Any certificate may be relied upon by any prospective purchaser of the
premises and any prospective mortgagee or beneficiary under any deed of trust
or mortgage encumbering the premises. If Landlord submits a completed
certificate to Tenant, and if Tenant fails to object to its contents within
ten (10) days after its receipt of the completed certificate, the matters
stated in the certificate will conclusively be deemed to be correct.
Furthermore, Tenant irrevocably appoints Landlord as Tenant's
attorney-in-fact to execute and deliver on Tenant's behalf any completed
certificate to which
Tenant does not object within ten (10) days after its receipt.
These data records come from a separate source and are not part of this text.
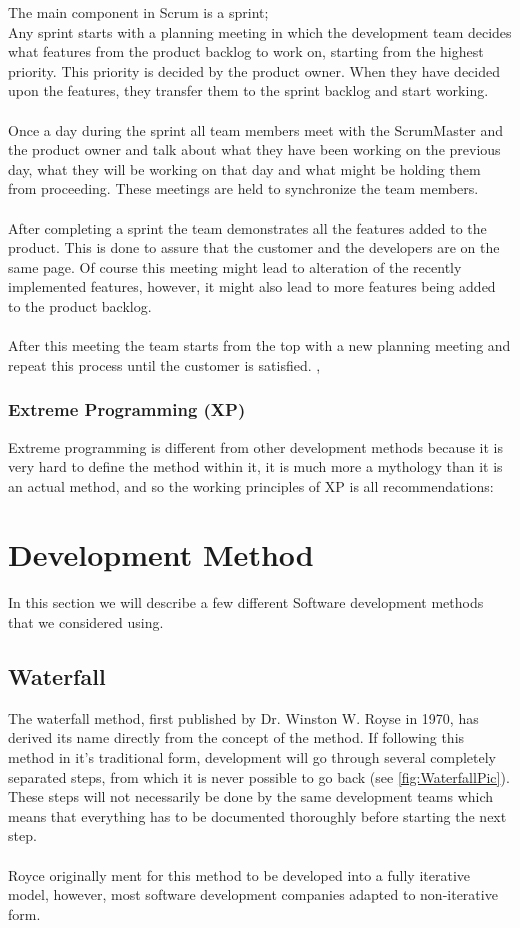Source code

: The main component in Scrum is a sprint; \\
Any sprint starts with a planning meeting in which the development team decides what features from the product backlog to work on, starting from the highest priority. This priority is decided by the product owner. When they have decided upon the features, they transfer them to the sprint backlog and start working. \\
\\
Once a day during the sprint all team members meet with the ScrumMaster and the product owner and talk about what they have been working on the previous day, what they will be working on that day and what might be holding them from proceeding. These meetings are held to synchronize the team members.\\
\\
After completing a sprint the team demonstrates all the features added to the product. This is done to assure that the customer and the developers are on the same page. Of course this meeting might lead to alteration of the recently implemented features, however, it might also lead to more features being added to the product backlog.\\
\\
After this meeting the team starts from the top with a new planning meeting and repeat this process until the customer is satisfied.
\cite{goat}, \cite{scrum}
\subsubsection{Extreme Programming (XP)}
Extreme programming is different from other development methods because it is very hard to define the method within it, it is much more a mythology than it is an actual method, and so the working principles of XP is all recommendations:
\section{Development Method}
\label{sec:DevelopmentMethods}
In this section we will describe a few different Software development methods that we considered using.

\subsection{Waterfall}
The waterfall method, first published by Dr. Winston W. Royse in 1970, has derived its name directly from the concept of the method. If following this method in it's traditional form, development will go through several completely separated steps, from which it is never possible to go back (see \ref{fig:WaterfallPic}). These steps will not necessarily be done by the same development teams which means that everything has to be documented thoroughly before starting the next step.\\
 \\
Royce originally ment for this method to be developed into a fully iterative model, however, most software development companies adapted to non-iterative form.
\cite{waterfallroyce}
(d) No Waiver. No waiver of any condition or agreement in this
Lease by either Landlord or Tenant will imply or constitute a further waiver
by such party of the same or any other condition or agreement. No act or
thing done by Landlord or Landlord's agents during the term of this Lease
will be deemed an acceptance of a surrender of the premises, and no agreement
to accept the surrender will be valid unless in writing signed by Landlord.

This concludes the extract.